(Records)
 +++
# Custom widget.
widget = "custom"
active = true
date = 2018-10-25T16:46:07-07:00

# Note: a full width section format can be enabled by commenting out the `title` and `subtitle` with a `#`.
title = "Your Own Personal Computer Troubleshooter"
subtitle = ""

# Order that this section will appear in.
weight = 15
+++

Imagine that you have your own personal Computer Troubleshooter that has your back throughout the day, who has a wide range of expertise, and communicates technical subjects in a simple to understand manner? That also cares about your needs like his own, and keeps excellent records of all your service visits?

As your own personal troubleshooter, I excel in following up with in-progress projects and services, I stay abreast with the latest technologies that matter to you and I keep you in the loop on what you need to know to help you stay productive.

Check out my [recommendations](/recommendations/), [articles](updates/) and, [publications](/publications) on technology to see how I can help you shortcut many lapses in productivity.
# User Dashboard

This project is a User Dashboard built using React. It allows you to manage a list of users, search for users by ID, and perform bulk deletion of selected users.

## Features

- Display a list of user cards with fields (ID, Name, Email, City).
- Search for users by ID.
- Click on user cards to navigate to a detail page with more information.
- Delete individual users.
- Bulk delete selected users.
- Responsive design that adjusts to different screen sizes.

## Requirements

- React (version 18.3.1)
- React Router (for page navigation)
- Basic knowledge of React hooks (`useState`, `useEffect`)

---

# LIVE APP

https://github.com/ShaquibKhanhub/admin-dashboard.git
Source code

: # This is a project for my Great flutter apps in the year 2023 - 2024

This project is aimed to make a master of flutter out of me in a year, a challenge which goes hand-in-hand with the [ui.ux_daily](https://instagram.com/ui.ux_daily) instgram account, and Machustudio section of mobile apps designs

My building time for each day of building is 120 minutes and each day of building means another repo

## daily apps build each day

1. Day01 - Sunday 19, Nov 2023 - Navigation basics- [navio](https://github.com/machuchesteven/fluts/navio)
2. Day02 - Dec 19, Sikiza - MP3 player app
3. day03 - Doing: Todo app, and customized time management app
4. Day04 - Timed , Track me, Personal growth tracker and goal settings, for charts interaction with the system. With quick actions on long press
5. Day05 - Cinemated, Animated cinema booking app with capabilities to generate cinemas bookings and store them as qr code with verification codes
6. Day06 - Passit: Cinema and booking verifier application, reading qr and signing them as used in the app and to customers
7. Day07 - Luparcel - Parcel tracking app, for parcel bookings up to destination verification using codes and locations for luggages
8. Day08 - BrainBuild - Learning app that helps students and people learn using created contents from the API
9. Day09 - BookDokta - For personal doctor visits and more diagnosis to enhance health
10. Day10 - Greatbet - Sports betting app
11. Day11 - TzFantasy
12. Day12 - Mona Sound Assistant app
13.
--
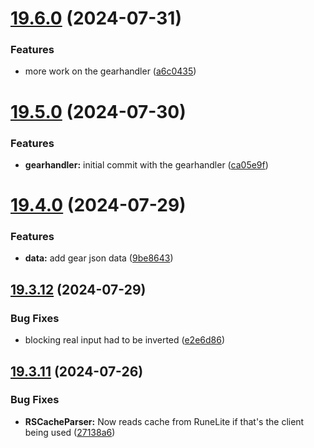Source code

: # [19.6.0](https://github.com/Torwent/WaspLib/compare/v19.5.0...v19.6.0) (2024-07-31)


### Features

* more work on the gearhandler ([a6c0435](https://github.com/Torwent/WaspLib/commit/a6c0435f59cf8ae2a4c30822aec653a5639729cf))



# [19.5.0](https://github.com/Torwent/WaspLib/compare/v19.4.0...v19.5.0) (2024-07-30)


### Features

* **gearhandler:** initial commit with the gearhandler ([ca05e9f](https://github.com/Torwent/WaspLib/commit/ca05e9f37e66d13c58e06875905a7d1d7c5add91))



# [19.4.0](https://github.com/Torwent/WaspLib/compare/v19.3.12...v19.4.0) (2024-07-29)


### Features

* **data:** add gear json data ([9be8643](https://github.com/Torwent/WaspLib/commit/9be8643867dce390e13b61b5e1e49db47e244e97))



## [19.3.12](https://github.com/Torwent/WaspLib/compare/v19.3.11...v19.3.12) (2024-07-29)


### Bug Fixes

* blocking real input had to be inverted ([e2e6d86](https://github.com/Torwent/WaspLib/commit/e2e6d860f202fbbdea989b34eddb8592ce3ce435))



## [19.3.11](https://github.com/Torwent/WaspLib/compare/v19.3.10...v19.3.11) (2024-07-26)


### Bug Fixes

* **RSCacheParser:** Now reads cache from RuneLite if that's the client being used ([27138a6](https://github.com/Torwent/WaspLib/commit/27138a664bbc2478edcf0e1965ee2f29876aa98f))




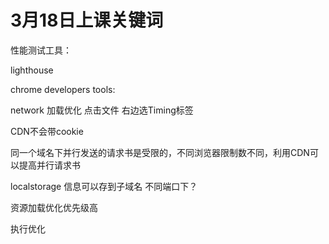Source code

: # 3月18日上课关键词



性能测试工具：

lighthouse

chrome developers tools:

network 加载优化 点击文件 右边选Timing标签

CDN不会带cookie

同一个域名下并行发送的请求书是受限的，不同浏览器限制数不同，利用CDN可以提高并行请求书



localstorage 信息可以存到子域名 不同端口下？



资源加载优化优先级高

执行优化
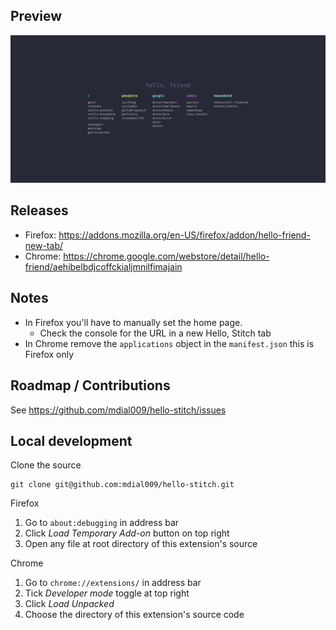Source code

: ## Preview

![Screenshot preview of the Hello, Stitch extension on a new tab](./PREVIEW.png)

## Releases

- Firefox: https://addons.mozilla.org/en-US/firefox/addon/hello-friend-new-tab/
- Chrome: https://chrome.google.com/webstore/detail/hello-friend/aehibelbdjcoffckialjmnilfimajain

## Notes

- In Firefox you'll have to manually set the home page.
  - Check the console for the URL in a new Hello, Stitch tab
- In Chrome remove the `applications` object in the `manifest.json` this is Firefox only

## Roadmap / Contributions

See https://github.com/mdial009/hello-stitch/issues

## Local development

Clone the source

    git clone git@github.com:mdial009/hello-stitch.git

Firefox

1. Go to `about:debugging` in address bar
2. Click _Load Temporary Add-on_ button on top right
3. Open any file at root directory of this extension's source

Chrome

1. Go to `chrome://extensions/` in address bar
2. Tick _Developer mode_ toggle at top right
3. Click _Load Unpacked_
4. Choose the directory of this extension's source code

(What to work on)
Return all lines of the material that have "each" in them.

(Problem solution)
My building time for each day of building is 120 minutes and each day of building means another repo
## daily apps build each day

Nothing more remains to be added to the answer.